YAŞAMA HEVESİNİZİ HİÇ KAYBETMEYİN

Ciddi hastalıklarla mücadele eden insanlara söylemek istediklerini sorduğumuz Tahiroğlu,  “Hayata olan hevesinizi hiç kaybetmeyin, hasta olduğunuz anda eğer hevesle yaşamıyorsanız hastalık sizi yener.” diye yanıtlıyor.

Gazeteci Tahiroğlu, hastalığının adını “Timur” koymuş ve onunla dalga geçiyor. “Hastalığımı tıpkı bizim topraklarımıza geldiğinde kovaladığımız Timur gibi algılıyorum ve benim vücuduma her gelişinde de onu kovalamaya niyetliyim.

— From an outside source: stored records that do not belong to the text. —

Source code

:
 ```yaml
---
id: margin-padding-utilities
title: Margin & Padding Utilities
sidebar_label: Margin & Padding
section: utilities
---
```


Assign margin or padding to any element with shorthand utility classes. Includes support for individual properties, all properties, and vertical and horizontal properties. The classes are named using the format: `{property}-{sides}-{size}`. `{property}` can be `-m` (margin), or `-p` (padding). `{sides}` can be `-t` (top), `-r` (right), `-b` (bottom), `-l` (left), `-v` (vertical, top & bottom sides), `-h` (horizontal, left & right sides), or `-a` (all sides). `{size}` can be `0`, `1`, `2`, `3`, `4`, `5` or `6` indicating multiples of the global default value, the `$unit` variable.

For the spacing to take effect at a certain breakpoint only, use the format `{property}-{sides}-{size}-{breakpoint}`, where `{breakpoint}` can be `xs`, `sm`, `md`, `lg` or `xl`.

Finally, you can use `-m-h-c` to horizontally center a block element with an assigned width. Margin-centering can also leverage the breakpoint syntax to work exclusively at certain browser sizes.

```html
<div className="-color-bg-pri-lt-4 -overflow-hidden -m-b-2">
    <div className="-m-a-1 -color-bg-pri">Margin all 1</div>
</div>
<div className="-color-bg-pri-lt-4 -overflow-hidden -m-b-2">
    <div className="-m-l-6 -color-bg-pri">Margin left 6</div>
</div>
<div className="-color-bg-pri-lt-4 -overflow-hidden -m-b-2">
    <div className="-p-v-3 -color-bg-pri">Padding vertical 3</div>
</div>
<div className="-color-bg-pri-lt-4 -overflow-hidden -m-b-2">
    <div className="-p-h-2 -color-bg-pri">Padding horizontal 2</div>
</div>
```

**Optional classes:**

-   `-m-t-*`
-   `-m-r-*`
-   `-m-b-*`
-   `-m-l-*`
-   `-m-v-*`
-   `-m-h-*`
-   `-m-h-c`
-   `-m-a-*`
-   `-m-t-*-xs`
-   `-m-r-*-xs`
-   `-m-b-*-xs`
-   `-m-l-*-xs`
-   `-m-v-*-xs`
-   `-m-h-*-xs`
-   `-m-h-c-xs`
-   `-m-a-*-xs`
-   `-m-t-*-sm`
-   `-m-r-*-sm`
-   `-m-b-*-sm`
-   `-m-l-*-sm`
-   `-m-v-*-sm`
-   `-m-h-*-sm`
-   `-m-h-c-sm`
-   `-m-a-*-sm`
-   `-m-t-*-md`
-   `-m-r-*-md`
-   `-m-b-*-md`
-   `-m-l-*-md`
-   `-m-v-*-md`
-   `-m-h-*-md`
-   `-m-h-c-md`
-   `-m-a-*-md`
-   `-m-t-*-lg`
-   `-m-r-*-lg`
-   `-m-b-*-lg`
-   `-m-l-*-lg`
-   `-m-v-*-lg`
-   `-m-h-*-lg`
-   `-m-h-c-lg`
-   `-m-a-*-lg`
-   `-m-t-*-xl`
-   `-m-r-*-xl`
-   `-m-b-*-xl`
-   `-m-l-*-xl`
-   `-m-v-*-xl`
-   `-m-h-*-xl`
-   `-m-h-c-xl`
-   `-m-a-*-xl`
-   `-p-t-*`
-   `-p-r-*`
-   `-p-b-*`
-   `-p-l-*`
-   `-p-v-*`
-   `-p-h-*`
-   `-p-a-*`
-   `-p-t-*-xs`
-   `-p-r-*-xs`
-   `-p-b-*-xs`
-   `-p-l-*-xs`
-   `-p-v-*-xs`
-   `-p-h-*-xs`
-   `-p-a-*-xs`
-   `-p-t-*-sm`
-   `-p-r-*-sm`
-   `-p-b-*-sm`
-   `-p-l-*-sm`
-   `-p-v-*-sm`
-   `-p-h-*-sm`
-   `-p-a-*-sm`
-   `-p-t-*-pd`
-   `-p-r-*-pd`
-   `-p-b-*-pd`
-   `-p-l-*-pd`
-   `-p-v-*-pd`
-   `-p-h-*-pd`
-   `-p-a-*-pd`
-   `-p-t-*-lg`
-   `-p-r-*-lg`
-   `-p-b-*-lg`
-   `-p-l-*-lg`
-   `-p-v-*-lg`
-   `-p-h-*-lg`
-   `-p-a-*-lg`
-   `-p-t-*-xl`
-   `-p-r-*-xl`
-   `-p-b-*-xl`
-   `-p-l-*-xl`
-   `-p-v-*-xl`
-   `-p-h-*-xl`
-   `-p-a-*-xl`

Her insan içinde Yin ve Yang’ı bulundurur önemli olan kötülüğe yenilmemek. Herkes içindeki iyiliği ön plana çıkarmalı, gülümsemeyi bilmeli.” diyor.

Gülçin Uysal Tahiroğlu, kitabın gelirini ÇYDD (Çağdaş Yaşamı Destekleme Derneği) ve ÇOKSEV (Çocuk Kanserleri Sevgi ve Dayanışma Derneği) derneğine bağışlayacak.